What's the best way to clone a hard drive?

Discussion in 'Hardware' started by MrDinky, Jul 4, 2003.

  1. MrDinky

    MrDinky

    I have two hard drives and two CD burners. My C: drive, which contains XP and my stock related info (about 10 gig total) is about to take a dump. I'd like to buy a new drive, copy all the info, use that as the new XP boot drive and trash the old one but I know that's easier said than done. What's the best way of doing this?

    Thanks in advance for any info.

    :cool:
     
  2. The hard drive manufacturer should have a good utility for this. I just bought a new seagate hard drive and cloned the old one with the new one as the boot drive. Seagate website has a download section with a complete configure and copy utility.

    Make sure there is an installation utility for whatever you are buying first.
     
  3. Catoosa

    Catoosa

    MrDinky,
    What brand of hard drive do you now have? I use WD's free hard drive tools to duplicate my hard drives as my normal way of doing my system backups every few days.

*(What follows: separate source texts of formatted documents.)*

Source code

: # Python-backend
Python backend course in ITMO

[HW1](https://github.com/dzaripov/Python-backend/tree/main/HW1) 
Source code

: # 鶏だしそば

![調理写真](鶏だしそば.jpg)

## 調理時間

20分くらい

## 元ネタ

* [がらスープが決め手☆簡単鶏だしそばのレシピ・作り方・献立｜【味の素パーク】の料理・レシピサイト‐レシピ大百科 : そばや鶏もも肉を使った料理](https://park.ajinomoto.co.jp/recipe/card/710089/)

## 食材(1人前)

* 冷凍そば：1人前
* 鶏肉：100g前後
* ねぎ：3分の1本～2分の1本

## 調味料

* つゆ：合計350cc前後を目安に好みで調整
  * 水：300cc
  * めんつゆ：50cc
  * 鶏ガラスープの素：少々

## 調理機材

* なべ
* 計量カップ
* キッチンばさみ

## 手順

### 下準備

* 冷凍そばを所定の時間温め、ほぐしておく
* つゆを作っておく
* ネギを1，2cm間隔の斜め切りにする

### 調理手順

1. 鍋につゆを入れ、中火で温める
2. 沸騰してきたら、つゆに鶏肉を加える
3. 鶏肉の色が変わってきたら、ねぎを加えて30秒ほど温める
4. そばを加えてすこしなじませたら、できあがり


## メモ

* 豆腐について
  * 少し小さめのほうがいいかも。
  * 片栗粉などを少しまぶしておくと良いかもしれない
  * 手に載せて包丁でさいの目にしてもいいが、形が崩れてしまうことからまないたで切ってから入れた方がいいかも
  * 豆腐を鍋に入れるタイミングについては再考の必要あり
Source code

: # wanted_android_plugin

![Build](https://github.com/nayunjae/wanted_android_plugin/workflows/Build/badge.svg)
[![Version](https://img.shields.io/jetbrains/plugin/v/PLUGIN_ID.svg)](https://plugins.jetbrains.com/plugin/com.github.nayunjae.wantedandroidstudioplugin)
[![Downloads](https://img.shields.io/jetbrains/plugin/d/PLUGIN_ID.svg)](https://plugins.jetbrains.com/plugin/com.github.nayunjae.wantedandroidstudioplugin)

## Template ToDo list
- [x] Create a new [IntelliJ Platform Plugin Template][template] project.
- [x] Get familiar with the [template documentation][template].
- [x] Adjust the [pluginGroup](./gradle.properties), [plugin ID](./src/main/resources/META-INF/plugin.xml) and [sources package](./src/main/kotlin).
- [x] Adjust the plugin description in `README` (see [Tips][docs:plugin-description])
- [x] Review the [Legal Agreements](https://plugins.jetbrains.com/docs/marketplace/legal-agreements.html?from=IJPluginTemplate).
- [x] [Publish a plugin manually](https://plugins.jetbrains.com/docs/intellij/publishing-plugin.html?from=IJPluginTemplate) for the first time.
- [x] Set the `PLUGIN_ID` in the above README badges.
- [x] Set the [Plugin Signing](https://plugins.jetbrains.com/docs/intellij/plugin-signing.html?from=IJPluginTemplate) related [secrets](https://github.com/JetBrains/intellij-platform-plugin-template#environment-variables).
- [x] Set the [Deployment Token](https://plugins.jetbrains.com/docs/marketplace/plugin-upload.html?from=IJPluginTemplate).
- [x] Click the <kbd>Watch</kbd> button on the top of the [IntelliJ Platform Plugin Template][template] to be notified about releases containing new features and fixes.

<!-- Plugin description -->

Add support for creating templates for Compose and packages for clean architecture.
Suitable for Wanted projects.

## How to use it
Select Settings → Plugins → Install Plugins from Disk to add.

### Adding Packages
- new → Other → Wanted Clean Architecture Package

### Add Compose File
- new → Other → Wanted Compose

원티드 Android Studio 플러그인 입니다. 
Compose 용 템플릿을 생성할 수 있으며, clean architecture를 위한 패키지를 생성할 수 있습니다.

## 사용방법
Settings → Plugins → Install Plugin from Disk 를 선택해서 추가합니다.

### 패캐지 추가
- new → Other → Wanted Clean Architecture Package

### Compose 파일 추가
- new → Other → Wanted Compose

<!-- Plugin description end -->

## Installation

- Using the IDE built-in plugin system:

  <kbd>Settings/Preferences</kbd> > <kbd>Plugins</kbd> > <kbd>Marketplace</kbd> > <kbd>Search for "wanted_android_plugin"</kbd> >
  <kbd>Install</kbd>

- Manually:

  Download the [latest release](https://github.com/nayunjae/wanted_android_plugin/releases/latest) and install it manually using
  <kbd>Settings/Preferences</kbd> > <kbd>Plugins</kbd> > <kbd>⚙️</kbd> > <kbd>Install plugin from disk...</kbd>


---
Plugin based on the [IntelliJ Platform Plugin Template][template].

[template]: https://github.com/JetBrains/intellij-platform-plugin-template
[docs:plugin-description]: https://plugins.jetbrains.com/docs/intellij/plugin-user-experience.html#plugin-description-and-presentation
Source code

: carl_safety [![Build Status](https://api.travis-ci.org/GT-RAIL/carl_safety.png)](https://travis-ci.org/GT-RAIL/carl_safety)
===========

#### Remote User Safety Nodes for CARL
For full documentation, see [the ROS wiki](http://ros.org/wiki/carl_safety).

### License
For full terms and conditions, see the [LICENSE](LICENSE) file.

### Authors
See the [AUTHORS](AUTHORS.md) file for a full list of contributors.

I have several hard drives I keep on the shelf to rotate my backups.
     
  4. nkhoi

    nkhoi

    that remind me matrox drive come with clone software, it clone the old drive to the new in no time.
     
  5. I don't mean to spoil the party, but it's my understanding you
    can't clone a harddrive with XP. You can make a ghost image, but
    I don't think that's what you're wanting to do.
     
  6. GOOD INFO HERE (if you want to use norton ghost)!!!!

    i recently bought a new computer and copied my old hard drive that has win xp pro on it.

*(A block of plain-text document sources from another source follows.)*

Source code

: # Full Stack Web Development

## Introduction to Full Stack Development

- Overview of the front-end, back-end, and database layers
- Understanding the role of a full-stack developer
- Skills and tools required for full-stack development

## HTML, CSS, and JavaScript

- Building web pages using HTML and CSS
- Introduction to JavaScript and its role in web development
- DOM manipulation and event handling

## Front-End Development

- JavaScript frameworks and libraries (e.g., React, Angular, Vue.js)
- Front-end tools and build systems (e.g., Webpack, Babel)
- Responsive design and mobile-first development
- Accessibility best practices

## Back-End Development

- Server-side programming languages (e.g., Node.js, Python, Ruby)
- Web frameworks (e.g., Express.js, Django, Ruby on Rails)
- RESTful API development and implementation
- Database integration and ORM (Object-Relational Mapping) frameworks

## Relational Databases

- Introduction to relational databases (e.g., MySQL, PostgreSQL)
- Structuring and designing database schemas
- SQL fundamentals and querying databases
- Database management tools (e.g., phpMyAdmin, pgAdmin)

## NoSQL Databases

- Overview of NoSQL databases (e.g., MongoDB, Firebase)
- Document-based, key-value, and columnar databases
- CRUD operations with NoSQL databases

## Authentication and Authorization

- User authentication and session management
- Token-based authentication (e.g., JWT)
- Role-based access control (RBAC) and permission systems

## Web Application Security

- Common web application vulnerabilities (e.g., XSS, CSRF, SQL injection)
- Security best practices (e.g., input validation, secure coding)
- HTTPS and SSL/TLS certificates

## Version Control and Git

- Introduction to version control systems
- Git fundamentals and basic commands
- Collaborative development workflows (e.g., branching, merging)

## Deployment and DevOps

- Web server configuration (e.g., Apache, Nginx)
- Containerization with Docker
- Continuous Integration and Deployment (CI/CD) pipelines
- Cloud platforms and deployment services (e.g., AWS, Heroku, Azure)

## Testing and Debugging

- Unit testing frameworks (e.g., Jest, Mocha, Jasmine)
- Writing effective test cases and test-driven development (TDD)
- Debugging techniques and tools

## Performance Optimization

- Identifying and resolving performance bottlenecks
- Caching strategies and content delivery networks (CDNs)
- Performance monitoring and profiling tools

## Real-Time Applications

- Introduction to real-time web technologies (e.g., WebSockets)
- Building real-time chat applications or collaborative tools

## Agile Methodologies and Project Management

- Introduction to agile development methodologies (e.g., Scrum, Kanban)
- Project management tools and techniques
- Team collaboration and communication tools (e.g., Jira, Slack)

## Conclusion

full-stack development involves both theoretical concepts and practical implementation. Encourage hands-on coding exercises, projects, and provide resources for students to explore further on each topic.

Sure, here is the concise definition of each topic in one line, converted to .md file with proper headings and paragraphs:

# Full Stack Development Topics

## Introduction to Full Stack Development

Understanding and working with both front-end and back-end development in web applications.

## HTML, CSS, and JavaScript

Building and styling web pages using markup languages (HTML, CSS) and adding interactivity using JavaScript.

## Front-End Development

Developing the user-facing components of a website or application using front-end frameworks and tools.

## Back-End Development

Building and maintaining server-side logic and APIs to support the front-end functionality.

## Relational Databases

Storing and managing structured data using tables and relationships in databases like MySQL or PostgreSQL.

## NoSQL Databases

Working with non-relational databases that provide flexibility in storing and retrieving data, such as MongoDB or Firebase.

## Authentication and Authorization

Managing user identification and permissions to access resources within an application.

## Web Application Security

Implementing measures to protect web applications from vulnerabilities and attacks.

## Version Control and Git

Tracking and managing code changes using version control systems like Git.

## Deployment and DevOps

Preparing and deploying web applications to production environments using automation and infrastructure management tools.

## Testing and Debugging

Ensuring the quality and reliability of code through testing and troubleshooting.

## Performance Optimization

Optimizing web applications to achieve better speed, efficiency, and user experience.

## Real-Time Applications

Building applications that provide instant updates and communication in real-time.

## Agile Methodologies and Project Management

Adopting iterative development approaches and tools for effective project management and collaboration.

    first of all, i'm good with computers. after my first attempt using norton ghost to clone the drive, when i tried to boot off the cloned drive, WINDOWS WOULD HALT.

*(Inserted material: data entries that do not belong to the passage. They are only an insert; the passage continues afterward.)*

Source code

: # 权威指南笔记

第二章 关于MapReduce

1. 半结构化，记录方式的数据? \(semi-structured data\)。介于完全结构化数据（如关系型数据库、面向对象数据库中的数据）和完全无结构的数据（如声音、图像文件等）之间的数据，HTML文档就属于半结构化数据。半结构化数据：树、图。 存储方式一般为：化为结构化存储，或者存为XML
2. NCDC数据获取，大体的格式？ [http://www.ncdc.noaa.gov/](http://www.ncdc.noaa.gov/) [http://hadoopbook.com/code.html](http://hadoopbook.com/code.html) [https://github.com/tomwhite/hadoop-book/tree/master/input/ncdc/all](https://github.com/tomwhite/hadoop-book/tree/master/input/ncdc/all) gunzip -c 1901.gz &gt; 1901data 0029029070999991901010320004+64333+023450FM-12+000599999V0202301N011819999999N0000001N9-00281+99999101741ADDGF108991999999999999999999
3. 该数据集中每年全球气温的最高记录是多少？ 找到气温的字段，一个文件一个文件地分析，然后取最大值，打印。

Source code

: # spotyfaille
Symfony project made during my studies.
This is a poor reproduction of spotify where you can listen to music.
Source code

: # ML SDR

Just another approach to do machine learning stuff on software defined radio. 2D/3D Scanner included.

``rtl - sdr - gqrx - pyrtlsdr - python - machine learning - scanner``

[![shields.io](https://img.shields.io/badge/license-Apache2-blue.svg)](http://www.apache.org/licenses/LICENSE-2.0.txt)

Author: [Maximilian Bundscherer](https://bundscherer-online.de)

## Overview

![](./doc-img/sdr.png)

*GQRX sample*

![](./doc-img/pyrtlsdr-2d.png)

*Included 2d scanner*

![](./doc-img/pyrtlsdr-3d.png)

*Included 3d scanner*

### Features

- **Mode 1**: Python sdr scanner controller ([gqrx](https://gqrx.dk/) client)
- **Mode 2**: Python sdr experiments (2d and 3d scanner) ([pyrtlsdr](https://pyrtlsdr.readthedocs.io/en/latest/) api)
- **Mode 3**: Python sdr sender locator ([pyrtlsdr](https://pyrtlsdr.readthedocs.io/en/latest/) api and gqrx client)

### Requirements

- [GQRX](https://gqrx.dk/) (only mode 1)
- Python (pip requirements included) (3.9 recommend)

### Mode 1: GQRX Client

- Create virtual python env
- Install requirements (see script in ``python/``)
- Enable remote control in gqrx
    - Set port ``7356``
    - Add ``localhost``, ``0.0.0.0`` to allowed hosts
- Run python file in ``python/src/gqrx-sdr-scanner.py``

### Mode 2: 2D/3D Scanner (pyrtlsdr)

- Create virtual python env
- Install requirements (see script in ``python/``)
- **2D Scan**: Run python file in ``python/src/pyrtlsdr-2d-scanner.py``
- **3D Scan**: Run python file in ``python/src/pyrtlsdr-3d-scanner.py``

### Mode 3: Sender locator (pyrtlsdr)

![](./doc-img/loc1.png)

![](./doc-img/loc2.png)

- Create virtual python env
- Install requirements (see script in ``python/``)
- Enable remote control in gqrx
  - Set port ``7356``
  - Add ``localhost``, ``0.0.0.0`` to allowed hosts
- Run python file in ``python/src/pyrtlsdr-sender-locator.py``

    for a while i was really stumped. it wasn't the jumpers or anything. i kept searching the internet for help and i eventually found A VERY SIMPLE FIX.

    the problem is, if you use ghost and don't use a specific command line switch, when it clones the drive, i think ghost assigns the wrong drive letter to the drive and windows won't boot.

    here is where i found the solution:
    http://forums.eyo.com.au/t3836.html

    in case you don't know how to do the switch, connect both drives to the same computer. run ghost and go to ghost options. under "ghost command line" add the switch "-FDSP" with no quotes. NOW CLONE THE DRIVE AND IT SHOULD BOOT.
     
  7. RAMOUTAR

    RAMOUTAR

    I have no experience with this product, but saw it in a new Dell circular today. maybe it will help you.

    http://accessories.us.dell.com/sna/...=True&refurbished=&c=us&l=en&cs=19&iCompatid=
     
  8. MrDinky

    MrDinky

    Catoosa, I'm using IBM and Quantum HD's, it's the IBM that's going out. Neither came with a cloning tool at the time, but maybe it's standard in today's hard drives. I've had these two forever!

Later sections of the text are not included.